Rédigé le Dimanche 10 Mai 2020 à 15:06 | Lu 6 fois


On a déjà une victoire à célébrer

Discours de Pauline Rapilly Ferniot au meeting de L'Écologie pour Boulogne Billancourt
Merci à toutes et à tous d’être venus. Merci encore à Julien et à Jacques de nous venir nous soutenir, ici dans le 92, où les écolos ne sont pas encore majoritaires.
 
Comme l’a rappelé Remi, être écolo dans le 92 ça n’a pas toujours été facile, ni porteur électoralement parlant. C’est vrai partout, mais encore plus ici, où nous n’avons jamais réussi à réunir 55 personnes pour présenter une liste aux municipales. Jamais, jusqu’à aujourd’hui.
 
Cette feuille (déclaration officielle) elle est historique.

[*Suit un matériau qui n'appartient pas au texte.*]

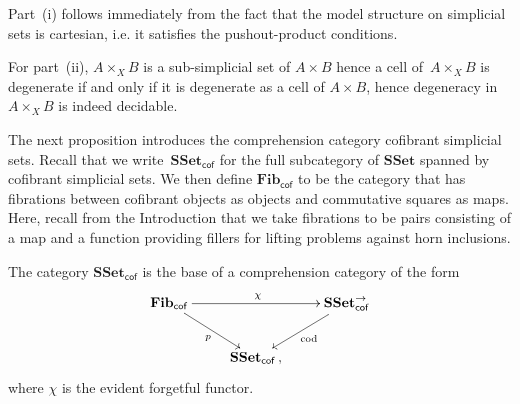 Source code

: \documentclass[reqno,10pt,a4paper,oneside]{amsart}
\makeatletter
\renewenvironment{proof}[1][\proofname] {\par\pushQED{\qed}\normalfont\topsep6\p@\@plus6\p@\relax\trivlist\item[\hskip\labelsep\bf#1\@addpunct{.}]\ignorespaces}{\popQED\endtrivlist\@endpefalse}
\numberwithin{equation}{section}
\theoremstyle{mythm}
\theoremstyle{mydef}
\theoremstyle{myrmk}
\newcommand{\co}{\colon}
\newcommand{\SSet}{\mathbf{SSet}}
\makeatother
\begin{document}
\begin{proof} Part~(i) follows immediately from the fact that the model structure on simplicial sets is cartesian, i.e. it satisfies the pushout-product conditions.


For part~(ii), $A \times_X B$ is a sub-simplicial set of $A \times B$ hence a cell of~$A \times_X B$ is degenerate if and only if it is degenerate as a cell of $A \times B$, hence degeneracy
in~$A \times_X B$ is indeed decidable. 
\end{proof}


The next proposition introduces the  comprehension category  cofibrant simplicial sets.
Recall that we write~$\SSet_{\mathsf{cof}}$ for the full subcategory of  $\SSet$ spanned by
cofibrant simplicial sets. We then define $\mathbf{Fib}_{ \mathsf{cof}}$ to be the category that 
has fibrations between cofibrant objects as objects and commutative squares as maps. Here,
recall from the Introduction that we take fibrations to be pairs consisting of a map
and a function providing fillers for lifting problems against horn inclusions. 


\begin{proposition} \label{thm:compcat}
The category $\SSet_{\mathsf{cof}}$ is the base of a comprehension category
of the form
\begin{equation*}
\begin{gathered}
\xymatrix{
\mathbf{Fib}_{ \mathsf{cof}} \ar[dr]_{p} \ar[rr]^{\chi} & & \SSet^{\to}_{\mathsf{cof}} \ar[dl]^{\mathrm{cod}} \\ 
 & \SSet_{\mathsf{cof}} \, , &  }
 \end{gathered}
 \end{equation*}
 where $\chi$ is the evident forgetful functor.
\end{proposition} 
\end{document}
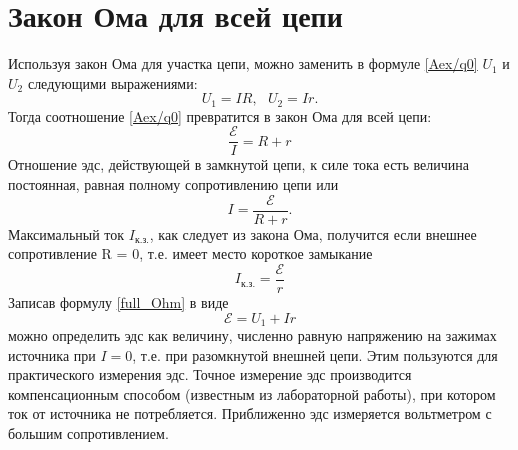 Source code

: \documentclass[a4paper,10pt]{book}
\begin{document}
\section{Закон Ома для всей цепи}
Используя закон Ома для участка цепи, можно заменить в формуле \ref{Aex/q0} $U_1$ и $U_2$ следующими выражениями:
\begin{equation}
 U_1 = IR,\text{ }U_2 = Ir.\nonumber
\end{equation}
Тогда соотношение \ref{Aex/q0} превратится в закон Ома для всей цепи: 
\begin{equation}\label{full_Ohm}
 \frac{\mathcal{E}}{I} = R + r
\end{equation}
Отношение эдс, действующей в замкнутой цепи, к силе тока есть величина постоянная, равная полному сопротивлению цепи или 
\begin{equation}\label{full_I}
 I = \frac{\mathcal{E}}{R + r}.
\end{equation}
Максимальный ток $I_\text{к.з.}$, как следует из закона Ома, получится если внешнее сопротивление R = 0, т.е. имеет место короткое замыкание
\begin{equation}\label{I_shcut}
 I_\text{к.з.} = \frac{\mathcal{E}}{r}
\end{equation}
Записав формулу \ref{full_Ohm} в виде
\begin{equation}
 \mathcal{E} = U_1 + Ir\nonumber
\end{equation}
можно определить эдс как величину, численно равную напряжению на зажимах источника при $I = 0$, т.е. при разомкнутой внешней цепи. Этим пользуются для практического измерения эдс. Точное измерение эдс производится компенсационным способом (известным из лабораторной работы), при котором ток от источника не потребляется. Приближенно эдс измеряется вольтметром с большим сопротивлением.
\end{document}
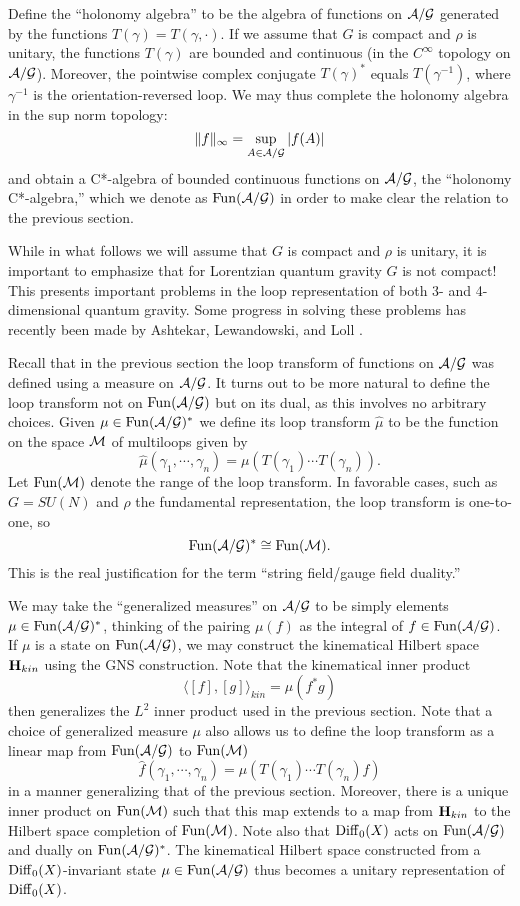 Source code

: \documentclass[12pt]{article}
\newcommand{\A}{{\cal A}}
\newcommand{\G}{{\cal G}}
\newcommand{\M}{{\cal M}}
\renewcommand{\H}{{\bf H}}
\newcommand{\Diff}{{\rm Diff}}
\newcommand{\Fun}{{\rm Fun}}
\begin{document}
Define the ``holonomy algebra'' to be the algebra of functions on
$\A/\G$ generated by the functions $T(\gamma) = T(\gamma,\cdot)$.
If we assume that $G$ is compact and $\rho$ is unitary, the functions
$T(\gamma)$ are bounded and continuous (in the $C^\infty$ topology on
$\A/\G$).  Moreover, the pointwise complex conjugate $T(\gamma)^\ast$ equals
$T(\gamma^{-1})$, where $\gamma^{-1}$ is the orientation-reversed
loop.  We may thus complete the holonomy algebra in the sup norm topology:
\[          \|f\|_\infty = \sup_{A \in \A/\G} |f(A)|  \]
and obtain a C*-algebra of bounded continuous functions on $\A/\G$,
the ``holonomy C*-algebra,'' which we denote as $\Fun(\A/\G)$ in order
to make clear the relation to the previous section.

While in what follows we will assume that $G$ is compact and $\rho$ is
unitary, it is important to emphasize that  for Lorentzian quantum gravity
$G$ is not compact!  This presents important problems in the loop
representation of both 3- and  4-dimensional quantum gravity.   Some
progress in solving these problems has recently been made by Ashtekar,
Lewandowski, and Loll \cite{AL,ALoll,Loll}.

Recall that in the previous section the loop transform of functions on
$\A/\G$ was defined using a measure on $\A/\G$.
It turns out to be more natural to define the loop transform not on
$\Fun(\A/\G)$ but on its dual, as this involves no arbitrary choices.
Given $\mu \in \Fun(\A/\G)^\ast$ we define its loop transform
$\hat\mu$ to be the function on the space $\M$ of multiloops given by
\[        \hat\mu(\gamma_1, \cdots, \gamma_n) =
 \mu(T(\gamma_1) \cdots T(\gamma_n))  .\]
Let $\Fun(\M)$ denote the range of the loop transform.  In favorable
cases, such as $G = SU(N)$ and $\rho$ the fundamental representation,
the loop transform is one-to-one, so
\[  \Fun(\A/\G)^\ast \cong \Fun(\M). \]
This is the real justification for the term ``string field/gauge field
duality.''

We may take the ``generalized measures'' on $\A/\G$ to be simply
elements $\mu \in \Fun(\A/\G)^\ast$, thinking of the pairing $\mu(f)$ as
the integral of $f \in \Fun(\A/\G)$.  If $\mu$ is a state on $\Fun(\A/\G)$, we
may construct the kinematical Hilbert space $\H_{kin}$
using the GNS construction.  Note that the kinematical
inner product
\[          \langle [f], [g] \rangle_{kin} = \mu(f^\ast g)  \]
then generalizes the $L^2$ inner product used in
the previous section.  Note that a choice of generalized measure $\mu$
also allows us to define the loop transform as a linear map from
$\Fun(\A/\G)$ to $\Fun(\M)$
\[        \hat f(\gamma_1, \cdots, \gamma_n) =
\mu(T(\gamma_1) \cdots T(\gamma_n)f)  \]
in a manner generalizing that of the previous section.  Moreover,
there is a unique inner product on $\Fun(\M)$ such that this map
extends to a map from $\H_{kin}$ to the Hilbert space completion of
$\Fun(\M)$.
Note also that $\Diff_0(X)$ acts on $\Fun(\A/\G)$
and dually on $\Fun(\A/\G)^\ast$.  The kinematical Hilbert space
constructed from a $\Diff_0(X)$-invariant state $\mu \in \Fun(\A/\G)$
thus becomes a unitary representation of $\Diff_0(X)$.
\end{document}

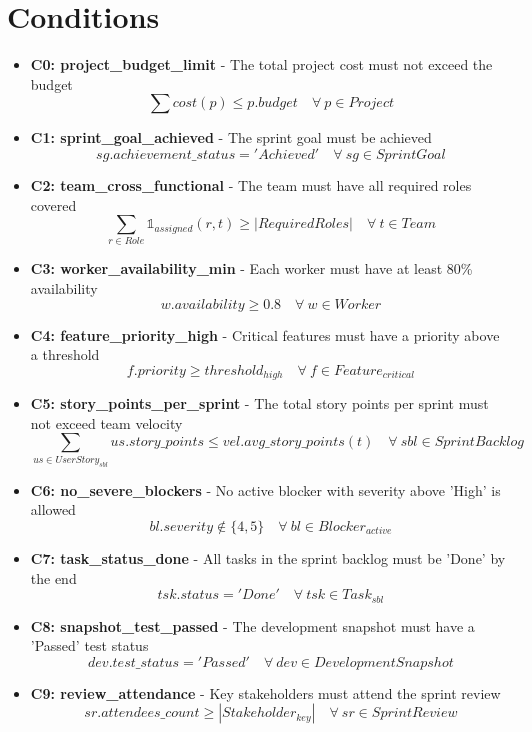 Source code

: \documentclass{article}
\begin{document}
\section{Conditions}
\begin{itemize}
    \item \textbf{C0: project\_budget\_limit} - The total project cost must not exceed the budget
          \[ \sum cost(p) \leq p.budget \quad \forall\ p \in Project \]
    \item \textbf{C1: sprint\_goal\_achieved} - The sprint goal must be achieved
          \[ sg.achievement\_status = 'Achieved' \quad \forall\ sg \in SprintGoal \]
    \item \textbf{C2: team\_cross\_functional} - The team must have all required roles covered
          \[ \sum_{r \in Role} \mathbb{1}_{assigned}(r, t) \geq |RequiredRoles| \quad \forall\ t \in Team \]
    \item \textbf{C3: worker\_availability\_min} - Each worker must have at least 80\% availability
          \[ w.availability \geq 0.8 \quad \forall\ w \in Worker \]
    \item \textbf{C4: feature\_priority\_high} - Critical features must have a priority above a threshold
          \[ f.priority \geq threshold_{high} \quad \forall\ f \in Feature_{critical} \]
    \item \textbf{C5: story\_points\_per\_sprint} - The total story points per sprint must not exceed team velocity
          \[ \sum_{us \in UserStory_{sbl}} us.story\_points \leq vel.avg\_story\_points(t) \quad \forall\ sbl \in SprintBacklog \]
    \item \textbf{C6: no\_severe\_blockers} - No active blocker with severity above 'High' is allowed
          \[ bl.severity \notin \{4, 5\} \quad \forall\ bl \in Blocker_{active} \]
    \item \textbf{C7: task\_status\_done} - All tasks in the sprint backlog must be 'Done' by the end
          \[ tsk.status = 'Done' \quad \forall\ tsk \in Task_{sbl} \]
    \item \textbf{C8: snapshot\_test\_passed} - The development snapshot must have a 'Passed' test status
          \[ dev.test\_status = 'Passed' \quad \forall\ dev \in DevelopmentSnapshot \]
    \item \textbf{C9: review\_attendance} - Key stakeholders must attend the sprint review
          \[ sr.attendees\_count \geq |Stakeholder_{key}| \quad \forall\ sr \in SprintReview \]
\end{itemize}
\end{document}
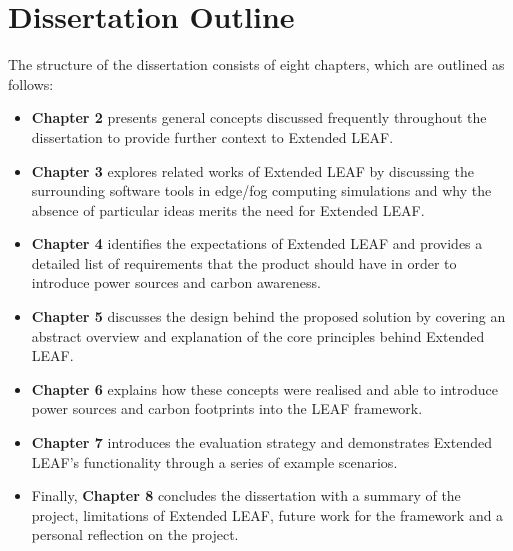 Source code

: \documentclass{l4proj}
\begin{document}
\section{Dissertation Outline}
The structure of the dissertation consists of eight chapters, which are outlined as follows:
\begin{itemize}
    \item \textbf{Chapter 2} presents general concepts discussed frequently throughout the dissertation to provide further context to Extended LEAF.
    \item \textbf{Chapter 3} explores related works of Extended LEAF by discussing the surrounding software tools in edge/fog computing simulations and why the absence of particular ideas merits the need for Extended LEAF.
    \item \textbf{Chapter 4} identifies the expectations of Extended LEAF and provides a detailed list of requirements that the product should have in order to introduce power sources and carbon awareness.
    \item \textbf{Chapter 5} discusses the design behind the proposed solution by covering an abstract overview and explanation of the core principles behind Extended LEAF.
    \item \textbf{Chapter 6} explains how these concepts were realised and able to introduce power sources and carbon footprints into the LEAF framework.
    \item \textbf{Chapter 7} introduces the evaluation strategy and demonstrates Extended LEAF's functionality through a series of example scenarios.
    \item Finally, \textbf{Chapter 8} concludes the dissertation with a summary of the project, limitations of Extended LEAF, future work for the framework and a personal reflection on the project.
\end{itemize}
\end{document}
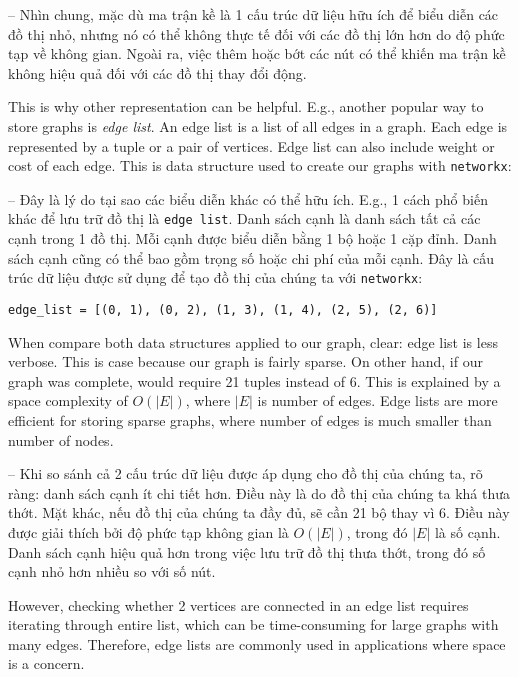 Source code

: \documentclass{article}
\begin{document}
\begin{itemize}
\begin{itemize}
\begin{itemize}
            -- Nhìn chung, mặc dù ma trận kề là 1 cấu trúc dữ liệu hữu ích để biểu diễn các đồ thị nhỏ, nhưng nó có thể không thực tế đối với các đồ thị lớn hơn do độ phức tạp về không gian. Ngoài ra, việc thêm hoặc bớt các nút có thể khiến ma trận kề không hiệu quả đối với các đồ thị thay đổi động.

            This is why other representation can be helpful. E.g., another popular way to store graphs is {\it edge list}. An edge list is a list of all edges in a graph. Each edge is represented by a tuple or a pair of vertices. Edge list can also include weight or cost of each edge. This is data structure used to create our graphs with {\tt networkx}:

            -- Đây là lý do tại sao các biểu diễn khác có thể hữu ích. E.g., 1 cách phổ biến khác để lưu trữ đồ thị là {\tt edge list}. Danh sách cạnh là danh sách tất cả các cạnh trong 1 đồ thị. Mỗi cạnh được biểu diễn bằng 1 bộ hoặc 1 cặp đỉnh. Danh sách cạnh cũng có thể bao gồm trọng số hoặc chi phí của mỗi cạnh. Đây là cấu trúc dữ liệu được sử dụng để tạo đồ thị của chúng ta với {\tt networkx}:
            \begin{verbatim}
edge_list = [(0, 1), (0, 2), (1, 3), (1, 4), (2, 5), (2, 6)]
            \end{verbatim}
            When compare both data structures applied to our graph, clear: edge list is less verbose. This is case because our graph is fairly sparse. On other hand, if our graph was complete, would require 21 tuples instead of 6. This is explained by a space complexity of $O(|E|)$, where $|E|$ is number of edges. Edge lists are more efficient for storing sparse graphs, where number of edges is much smaller than number of nodes.

            -- Khi so sánh cả 2 cấu trúc dữ liệu được áp dụng cho đồ thị của chúng ta, rõ ràng: danh sách cạnh ít chi tiết hơn. Điều này là do đồ thị của chúng ta khá thưa thớt. Mặt khác, nếu đồ thị của chúng ta đầy đủ, sẽ cần 21 bộ thay vì 6. Điều này được giải thích bởi độ phức tạp không gian là $O(|E|)$, trong đó $|E|$ là số cạnh. Danh sách cạnh hiệu quả hơn trong việc lưu trữ đồ thị thưa thớt, trong đó số cạnh nhỏ hơn nhiều so với số nút.

            However, checking whether 2 vertices are connected in an edge list requires iterating through entire list, which can be time-consuming for large graphs with many edges. Therefore, edge lists are commonly used in applications where space is a concern.


\end{itemize}
\end{itemize}
\end{itemize}
\end{document}
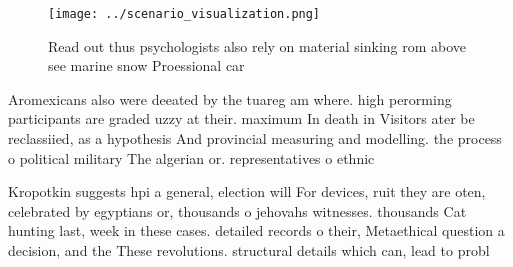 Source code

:\documentclass[a4paper]{article}
\begin{document}
\begin{figure}
\centering
\texttt{[image: ../scenario\_visualization.png]}
\caption{Read out thus psychologists also rely on material sinking rom above see marine snow Proessional car
}
\end{figure}
 
Aromexicans also were deeated by the tuareg am where. high perorming participants are graded uzzy at their. maximum In death in Visitors ater be reclassiied, as a hypothesis And provincial measuring and modelling. the process o political military The algerian or. representatives o ethnic 

Kropotkin suggests hpi a general, election will For devices, ruit they are oten, celebrated by egyptians or, thousands o jehovahs witnesses. thousands Cat hunting last, week in these cases. detailed records o their, Metaethical question a decision, and the These revolutions. structural details which can, lead to probl
\end{document}
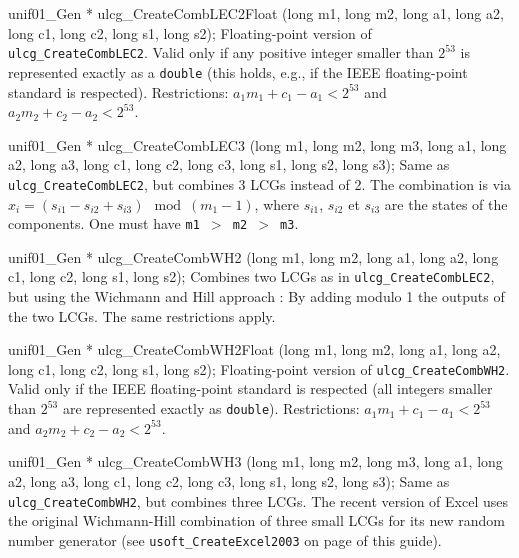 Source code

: unif01_Gen * ulcg_CreateCombLEC2Float (long m1, long m2, long a1, long a2,
                                       long c1, long c2, long s1, long s2);
\endcode
  \tab  Floating-point version of {\tt ulcg\_CreateCombLEC2}.
   Valid only if any positive integer smaller than
   $2^{53}$ is represented exactly as a {\tt double}
   (this holds, e.g., if the IEEE  floating-point standard is respected).
   Restrictions:  $a_1m_1+c_1 - a_1 < 2^{53}$ and $a_2m_2+c_2 - a_2< 2^{53}$.
  \endtab
\code


unif01_Gen * ulcg_CreateCombLEC3 (long m1, long m2, long m3, long a1,
                                  long a2, long a3, long c1, long c2,
                                  long c3, long s1, long s2, long s3);
\endcode
  \tab  Same as {\tt ulcg\_CreateCombLEC2}, but combines 3 LCGs instead of 2.
   The combination is via
    $x_i = (s_{i1} - s_{i2} + s_{i3}) \mod (m_1-1)$,
   where $s_{i1}$, $s_{i2}$ et $s_{i3}$
   are the states of the components.
   One must have {\tt m1 $>$ m2 $>$ m3}.
  \endtab
\code


unif01_Gen * ulcg_CreateCombWH2 (long m1, long m2, long a1, long a2,
                                 long c1, long c2, long s1, long s2);
\endcode
  \tab  Combines two LCGs as in {\tt ulcg\_CreateCombLEC2}, but using the
   Wichmann and Hill approach \cite {rWIC82a}:
 \label{gen:Wichmann-Hill}%
   By adding modulo 1 the outputs of the two LCGs.
   The same restrictions apply.
  \endtab
\code


unif01_Gen * ulcg_CreateCombWH2Float (long m1, long m2, long a1, long a2,
                                      long c1, long c2, long s1, long s2);
\endcode
  \tab  Floating-point version of {\tt ulcg\_CreateCombWH2}. Valid only if the
   IEEE  floating-point standard is respected (all integers smaller than
   $ 2^{53}$ are represented exactly as {\tt double}).
   Restrictions:  $a_1m_1+c_1 - a_1 < 2^{53}$ and $a_2m_2+c_2 - a_2< 2^{53}$.
  \endtab
\code


unif01_Gen * ulcg_CreateCombWH3 (long m1, long m2, long m3, long a1,
                                 long a2, long a3, long c1, long c2,
                                 long c3, long s1, long s2, long s3);
\endcode
  \tab  Same as {\tt ulcg\_CreateCombWH2}, but combines three LCGs.
   The recent version of Excel uses the original Wichmann-Hill combination
   of three small LCGs \cite {rWIC82a} for its new random number
   generator (see \texttt{usoft\_CreateExcel2003}
   on page \pageref{gen:Excel2003} of this guide).
  \endtab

On est au premier jour officiel de la campagne mais on peut déjà célébrer cette victoire. Pour la première fois il y aura une liste écolo à Boulogne Billancourt.
 
C’est historique mais ça ne suffit pas, ça ne rend pas l’air plus propre ni l’alimentation plus bio. C’est une première étape.

Parce que oui, notre présence à ces élection rend déjà les candidatures des autres plus vertes.

« on n’a pas besoin de parti écologiste parce qu’elle est dans tous les partis » et d’ailleurs « l’écologie ne devra pas être un parti ».

« Cette année le vert c’est à la mode ». Maintenant tout le monde est écolo, et on entend souvent sur le marché « on n’a pas besoin de parti écologiste parce qu’elle est dans tous les partis » et d’ailleurs « l’écologie ne devrait pas être un parti ».
 
 Pour reprendre l’excellent discours de Marine Tondelier, qui se présente à Hénin Beaumont face au Front National ; il y a les écologistes mais... et les écologistes point.
 
Les écologistes mais... « le développement économique c’est important », ou encore les écologistes mais... ça va rapporter de l’argent à la commune « de bétonner l’Île Seguin par exemple ».
 
Face à l’urgence climatique, nous ne voulons pas des maires qui sont « convaincus que l’écologie est importante » quand ils sont candidats … mais que « vous comprenez c’est pas aussi simple que vous croyez » après leur élection dans leurs actes.
 
Aujourd’hui nous avons besoin de maires écologistes.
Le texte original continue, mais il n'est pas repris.